SpiraPlan is better suited to that mission.
By integrating with DevOps tools such as GitHub, GitLab, AWS CodeBuild, AWS CodePipeline, Jenkins, Azure DevOps, CircleCI, TeamCity, and Bamboo, SpiraPlan helps DevOps leaders connect engineering activity to business requirements, quality evidence, release governance, and delivery performance. Its ability to link builds to incidents, tasks, tests, requirements, source code revisions, and releases gives DevOps organizations the traceability they need to move fast without losing control.
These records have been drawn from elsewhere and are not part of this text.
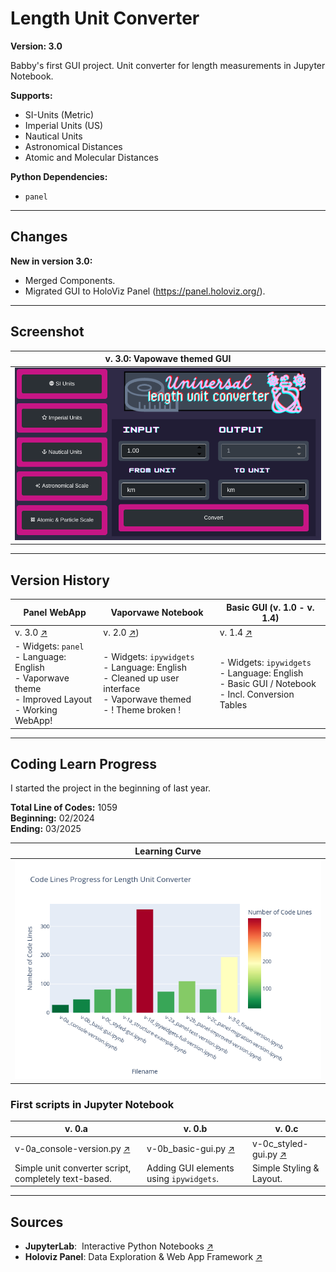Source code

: # Length Unit Converter

**Version: 3.0** 

Babby's first GUI project. Unit converter for length measurements in Jupyter Notebook.  

**Supports:**

- SI-Units (Metric)
- Imperial Units (US)
- Nautical Units
- Astronomical Distances
- Atomic and Molecular Distances

**Python Dependencies:**

- `panel`

---
## Changes

**New in version 3.0:**
- Merged Components.
- Migrated GUI to HoloViz Panel (https://panel.holoviz.org/).

---
## Screenshot

| v. 3.0: Vapowave themed GUI                                                                                                                                          |
| -------------------------------------------------------------------------------------------------------------------------------------------------------------------- |
| ![Screenshot.png\|429](https://raw.githubusercontent.com/kuranez/Length-Unit-Converter/refs/heads/Panel-Version-(v.3.0)/images/screenshots/screenshot_version_3.png) |


---

## Version History

| Panel WebApp<br>                                                                                         | **Vaporvawe Notebook**                                                                                                                                    | **Basic GUI (v. 1.0 - v. 1.4)**                                                                       |
| -------------------------------------------------------------------------------------------------------- | --------------------------------------------------------------------------------------------------------------------------------------------------------- | ----------------------------------------------------------------------------------------------------- |
| v. 3.0 [↗](https://github.com/kuranez/Length-Unit-Converter/tree/Panel-Version-(v.3.0))                  | v. 2.0 [↗](https://raw.githubusercontent.com/kuranez/Length-Unit-Converter/refs/heads/Panel-Version-(v.3.0)/images/screenshots/screenshot_version_2.png)) | v. 1.4 [↗](https://github.com/kuranez/Length-Unit-Converter/tree/unit-converter-basic)                |
| - Widgets: `panel`<br>- Language: English<br>- Vaporwave theme<br>- Improved Layout<br>- Working WebApp! | - Widgets: `ipywidgets`<br>- Language: English<br>-  Cleaned up user interface<br>- Vaporwave themed<br>- ! Theme broken !                                | - Widgets: `ipywidgets`<br>- Language: English<br>- Basic GUI / Notebook<br>- Incl. Conversion Tables |


---

## Coding Learn Progress

I started the project in the beginning of last year.

**Total Line of Codes:** 1059 \
**Beginning:** 02/2024 \
**Ending:** 03/2025 

| Learning Curve                                                                                                                                                     |
| ------------------------------------------------------------------------------------------------------------------------------------------------------------------ |
| ![Screenshot.png\|429](https://raw.githubusercontent.com/kuranez/Length-Unit-Converter/refs/heads/Panel-Version-(v.3.0)/learning-progress/learning%20progress.png) |

### First scripts in Jupyter Notebook

| v. 0.a                                                                                                                                   | v. 0.b                                                                                                                       | v. 0.c                                                                                                                         |
| ---------------------------------------------------------------------------------------------------------------------------------------- | ---------------------------------------------------------------------------------------------------------------------------- | ------------------------------------------------------------------------------------------------------------------------------ |
| v-0a_console-version.py [↗](https://github.com/kuranez/Length-Unit-Converter/blob/Panel-Version-(v.3.0)/scripts/v-0a_console-version.py) | v-0b_basic-gui.py [↗](https://github.com/kuranez/Length-Unit-Converter/blob/Panel-Version-(v.3.0)/scripts/v-0b_basic-gui.py) | v-0c_styled-gui.py [↗](https://github.com/kuranez/Length-Unit-Converter/blob/Panel-Version-(v.3.0)/scripts/v-0c_styled-gui.py) |
| Simple unit converter script, completely text-based.                                                                                     | Adding GUI elements using `ipywidgets`.                                                                                      | Simple Styling & Layout.                                                                                                       |

---
## Sources

- **JupyterLab**:  Interactive Python Notebooks [↗](https://jupyter.org/)
- **Holoviz Panel**: Data Exploration & Web App Framework [↗](https://panel.holoviz.org/)
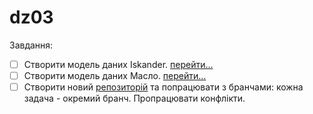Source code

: # dz03

Завдання:

- [ ] Створити модель даних Iskander. [перейти...](https://github.com/drDramen/iskander)
- [ ] Створити модель даних Масло. [перейти...](https://github.com/drDramen/oil)
- [ ] Створити новий [репозиторій](https://github.com/drDramen/branch_dz03) та попрацювати з бранчами: кожна задача - окремий бранч. Пропрацювати конфлікти. 

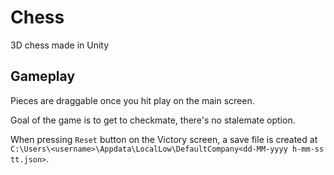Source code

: # Chess
 3D chess made in Unity

## Gameplay

Pieces are draggable once you hit play on the main screen.

Goal of the game is to get to checkmate, there's no stalemate option.

When pressing `Reset` button on the Victory screen, a save file is created at `C:\Users\<username>\Appdata\LocalLow\DefaultCompany<dd-MM-yyyy h-mm-ss tt.json>`.

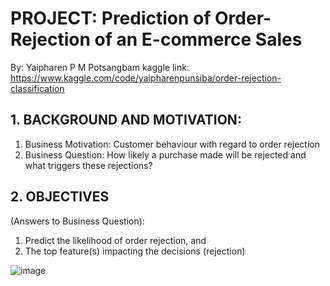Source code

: # PROJECT: Prediction of Order-Rejection of an E-commerce Sales
By: Yaipharen P M Potsangbam
kaggle link: https://www.kaggle.com/code/yaipharenpunsiba/order-rejection-classification

## 1. BACKGROUND AND MOTIVATION:
1. Business Motivation: Customer behaviour with regard to order rejection
2. Business Question: How likely a purchase made will be rejected and what triggers these rejections?

## 2. OBJECTIVES
(Answers to Business Question):

1. Predict the likelihood of order rejection, and
2. The top feature(s) impacting the decisions (rejection)

![image](https://user-images.githubusercontent.com/121415072/223954330-63f97a1b-6908-433e-a0d3-8b11b20d1d1e.png)

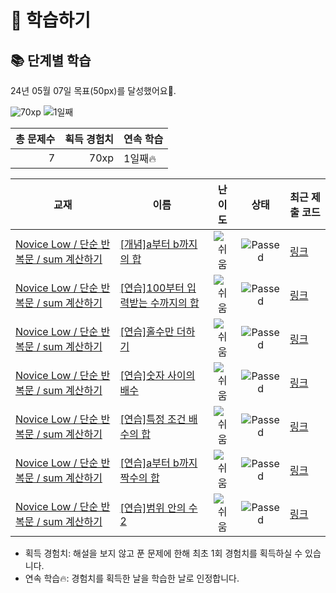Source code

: # 📖 학습하기

## 📚 단계별 학습
24년 05월 07일 목표(50px)를 달성했어요🥳.

![70xp](https://img.shields.io/badge/EXP-70xp-%235cb85c.svg?for-the-badge)
![1일째](https://img.shields.io/badge/연속학습-1일째-%23E34F26.svg?for-the-badge)

|총 문제수|획득 경험치|연속 학습|
|---:|---:|---|
7|70xp|1일째🔥|

|교재|이름|난이도|상태|최근 제출 코드|
|---|---|:---:|:---:|---|
|[Novice Low / 단순 반복문 / sum 계산하기](https://www.codetree.ai/missions?missionId=4)|[[개념]a부터 b까지의 합](https://www.codetree.ai/missions/4/problems/sum-from-a-to-b)|![쉬움][easy]|![Passed][passed]|[링크](https://github.com/suuuhyuni/codetree-TILs/blob/main/240507/a%EB%B6%80%ED%84%B0%20b%EA%B9%8C%EC%A7%80%EC%9D%98%20%ED%95%A9/sum-from-a-to-b.cpp)|
|[Novice Low / 단순 반복문 / sum 계산하기](https://www.codetree.ai/missions?missionId=4)|[[연습]100부터 입력받는 수까지의 합](https://www.codetree.ai/missions/4/problems/sum-of-the-number-input-from-100)|![쉬움][easy]|![Passed][passed]|[링크](https://github.com/suuuhyuni/codetree-TILs/blob/main/240507/100%EB%B6%80%ED%84%B0%20%EC%9E%85%EB%A0%A5%EB%B0%9B%EB%8A%94%20%EC%88%98%EA%B9%8C%EC%A7%80%EC%9D%98%20%ED%95%A9/sum-of-the-number-input-from-100.cpp)|
|[Novice Low / 단순 반복문 / sum 계산하기](https://www.codetree.ai/missions?missionId=4)|[[연습]홀수만 더하기](https://www.codetree.ai/missions/4/problems/add-only-odd-numbers)|![쉬움][easy]|![Passed][passed]|[링크](https://github.com/suuuhyuni/codetree-TILs/blob/main/240507/%ED%99%80%EC%88%98%EB%A7%8C%20%EB%8D%94%ED%95%98%EA%B8%B0/add-only-odd-numbers.cpp)|
|[Novice Low / 단순 반복문 / sum 계산하기](https://www.codetree.ai/missions?missionId=4)|[[연습]숫자 사이의 배수](https://www.codetree.ai/missions/4/problems/multiplication-between-numbers)|![쉬움][easy]|![Passed][passed]|[링크](https://github.com/suuuhyuni/codetree-TILs/blob/main/240507/%EC%88%AB%EC%9E%90%20%EC%82%AC%EC%9D%B4%EC%9D%98%20%EB%B0%B0%EC%88%98/multiplication-between-numbers.cpp)|
|[Novice Low / 단순 반복문 / sum 계산하기](https://www.codetree.ai/missions?missionId=4)|[[연습]특정 조건 배수의 합](https://www.codetree.ai/missions/4/problems/sum-of-specific-condition-multiple)|![쉬움][easy]|![Passed][passed]|[링크](https://github.com/suuuhyuni/codetree-TILs/blob/main/240507/5%EC%9D%98%20%EB%B0%B0%EC%88%98%EC%9D%98%20%ED%95%A9/sum-of-specific-condition-multiple.cpp)|
|[Novice Low / 단순 반복문 / sum 계산하기](https://www.codetree.ai/missions?missionId=4)|[[연습]a부터 b까지 짝수의 합](https://www.codetree.ai/missions/4/problems/sum-of-even-nums-from-a-to-b)|![쉬움][easy]|![Passed][passed]|[링크](https://github.com/suuuhyuni/codetree-TILs/blob/main/240507/a%EB%B6%80%ED%84%B0%20b%EA%B9%8C%EC%A7%80%20%EC%A7%9D%EC%88%98%EC%9D%98%20%ED%95%A9/sum-of-even-nums-from-a-to-b.cpp)|
|[Novice Low / 단순 반복문 / sum 계산하기](https://www.codetree.ai/missions?missionId=4)|[[연습]범위 안의 수 2](https://www.codetree.ai/missions/4/problems/number-in-range-2)|![쉬움][easy]|![Passed][passed]|[링크](https://github.com/suuuhyuni/codetree-TILs/blob/main/240507/%EB%B2%94%EC%9C%84%20%EC%95%88%EC%9D%98%20%EC%88%98%202/number-in-range-2.cpp)|


* 획득 경험치: 해설을 보지 않고 푼 문제에 한해 최초 1회 경험치를 획득하실 수 있습니다.
* 연속 학습🔥: 경험치를 획득한 날을 학습한 날로 인정합니다.










[b5]: https://img.shields.io/badge/Bronze_5-%235D3E31.svg
[b4]: https://img.shields.io/badge/Bronze_4-%235D3E31.svg
[b3]: https://img.shields.io/badge/Bronze_3-%235D3E31.svg
[b2]: https://img.shields.io/badge/Bronze_2-%235D3E31.svg
[b1]: https://img.shields.io/badge/Bronze_1-%235D3E31.svg
[s5]: https://img.shields.io/badge/Silver_5-%23394960.svg
[s4]: https://img.shields.io/badge/Silver_4-%23394960.svg
[s3]: https://img.shields.io/badge/Silver_3-%23394960.svg
[s2]: https://img.shields.io/badge/Silver_2-%23394960.svg
[s1]: https://img.shields.io/badge/Silver_1-%23394960.svg
[g5]: https://img.shields.io/badge/Gold_5-%23FFC433.svg
[g4]: https://img.shields.io/badge/Gold_4-%23FFC433.svg
[g3]: https://img.shields.io/badge/Gold_3-%23FFC433.svg
[g2]: https://img.shields.io/badge/Gold_2-%23FFC433.svg
[g1]: https://img.shields.io/badge/Gold_1-%23FFC433.svg
[p5]: https://img.shields.io/badge/Platinum_5-%2376DDD8.svg
[p4]: https://img.shields.io/badge/Platinum_4-%2376DDD8.svg
[p3]: https://img.shields.io/badge/Platinum_3-%2376DDD8.svg
[p2]: https://img.shields.io/badge/Platinum_2-%2376DDD8.svg
[p1]: https://img.shields.io/badge/Platinum_1-%2376DDD8.svg
[passed]: https://img.shields.io/badge/Passed-%23009D27.svg
[failed]: https://img.shields.io/badge/Failed-%23D24D57.svg
[easy]: https://img.shields.io/badge/쉬움-%235cb85c.svg?for-the-badge
[medium]: https://img.shields.io/badge/보통-%23FFC433.svg?for-the-badge
[hard]: https://img.shields.io/badge/어려움-%23D24D57.svg?for-the-badge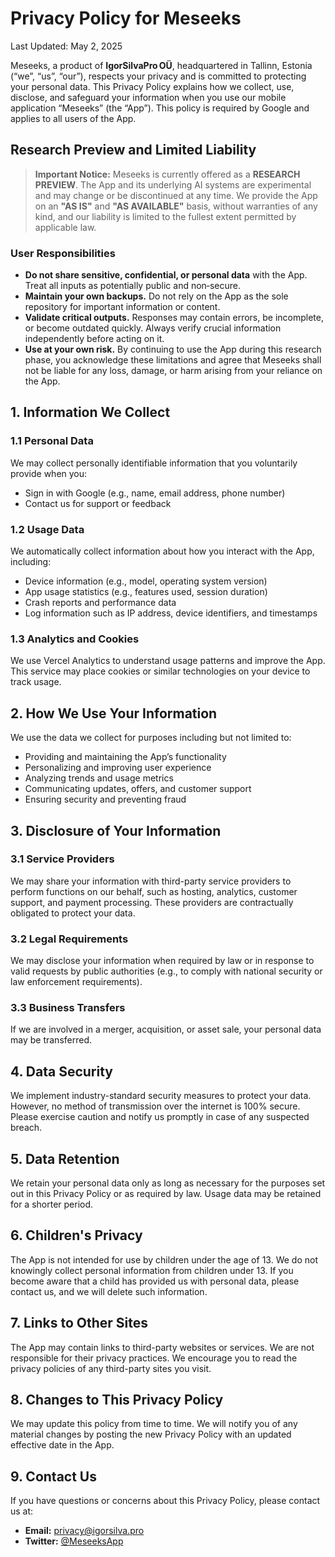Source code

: # Privacy Policy for Meseeks

Last Updated: May 2, 2025

Meseeks, a product of **IgorSilvaPro OÜ**, headquartered in Tallinn, Estonia (“we”, “us”, “our”), respects your privacy and is committed to protecting your personal data. This Privacy Policy explains how we collect, use, disclose, and safeguard your information when you use our mobile application “Meseeks” (the “App”). This policy is required by Google and applies to all users of the App.

## Research Preview and Limited Liability

> **Important Notice:** Meseeks is currently offered as a **RESEARCH PREVIEW**. The App and its underlying AI systems are experimental and may change or be discontinued at any time. We provide the App on an **"AS IS"** and **"AS AVAILABLE"** basis, without warranties of any kind, and our liability is limited to the fullest extent permitted by applicable law.

### User Responsibilities

- **Do not share sensitive, confidential, or personal data** with the App. Treat all inputs as potentially public and non‑secure.
- **Maintain your own backups.** Do not rely on the App as the sole repository for important information or content.
- **Validate critical outputs.** Responses may contain errors, be incomplete, or become outdated quickly. Always verify crucial information independently before acting on it.
- **Use at your own risk.** By continuing to use the App during this research phase, you acknowledge these limitations and agree that Meseeks shall not be liable for any loss, damage, or harm arising from your reliance on the App.

## 1. Information We Collect

### 1.1 Personal Data

We may collect personally identifiable information that you voluntarily provide when you:

* Sign in with Google (e.g., name, email address, phone number)
* Contact us for support or feedback

### 1.2 Usage Data

We automatically collect information about how you interact with the App, including:

* Device information (e.g., model, operating system version)
* App usage statistics (e.g., features used, session duration)
* Crash reports and performance data
* Log information such as IP address, device identifiers, and timestamps

### 1.3 Analytics and Cookies

We use Vercel Analytics to understand usage patterns and improve the App. This service may place cookies or similar technologies on your device to track usage.

## 2. How We Use Your Information

We use the data we collect for purposes including but not limited to:

* Providing and maintaining the App’s functionality
* Personalizing and improving user experience
* Analyzing trends and usage metrics
* Communicating updates, offers, and customer support
* Ensuring security and preventing fraud

## 3. Disclosure of Your Information

### 3.1 Service Providers

We may share your information with third-party service providers to perform functions on our behalf, such as hosting, analytics, customer support, and payment processing. These providers are contractually obligated to protect your data.

### 3.2 Legal Requirements

We may disclose your information when required by law or in response to valid requests by public authorities (e.g., to comply with national security or law enforcement requirements).

### 3.3 Business Transfers

If we are involved in a merger, acquisition, or asset sale, your personal data may be transferred.

## 4. Data Security

We implement industry-standard security measures to protect your data. However, no method of transmission over the internet is 100% secure. Please exercise caution and notify us promptly in case of any suspected breach.

## 5. Data Retention

We retain your personal data only as long as necessary for the purposes set out in this Privacy Policy or as required by law. Usage data may be retained for a shorter period.

## 6. Children's Privacy

The App is not intended for use by children under the age of 13. We do not knowingly collect personal information from children under 13. If you become aware that a child has provided us with personal data, please contact us, and we will delete such information.

## 7. Links to Other Sites

The App may contain links to third-party websites or services. We are not responsible for their privacy practices. We encourage you to read the privacy policies of any third-party sites you visit.

## 8. Changes to This Privacy Policy

We may update this policy from time to time. We will notify you of any material changes by posting the new Privacy Policy with an updated effective date in the App.

## 9. Contact Us

If you have questions or concerns about this Privacy Policy, please contact us at:

* **Email:** [privacy@igorsilva.pro](mailto:privacy@igorsilva.pro)
* **Twitter:** [@MeseeksApp](https://x.com/MeseeksApp)
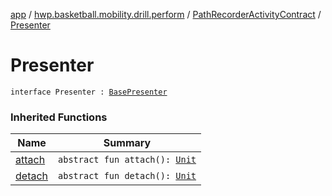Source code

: [app](../../index.md) / [hwp.basketball.mobility.drill.perform](../index.md) / [PathRecorderActivityContract](index.md) / [Presenter](.)

# Presenter

`interface Presenter : `[`BasePresenter`](../../hwp.basketball.mobility/-base-presenter/index.md)

### Inherited Functions

| Name | Summary |
|---|---|
| [attach](../../hwp.basketball.mobility/-base-presenter/attach.md) | `abstract fun attach(): `[`Unit`](https://kotlinlang.org/api/latest/jvm/stdlib/kotlin/-unit/index.html) |
| [detach](../../hwp.basketball.mobility/-base-presenter/detach.md) | `abstract fun detach(): `[`Unit`](https://kotlinlang.org/api/latest/jvm/stdlib/kotlin/-unit/index.html) |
For organizations evaluating alternatives to Jira Data Center, the goal should not be to recreate the same fragmented toolchain with a different issue tracker. The goal should be to build a more connected delivery operating model.
The better question is not:
Which platform can track our DevOps tickets?
The better question is:
Which platform helps us connect DevOps execution to quality, release readiness, compliance, and business outcomes?
For Heads of DevOps, SpiraPlan is a stronger alternative to Jira Data Center because it connects the DevOps toolchain to the full software lifecycle.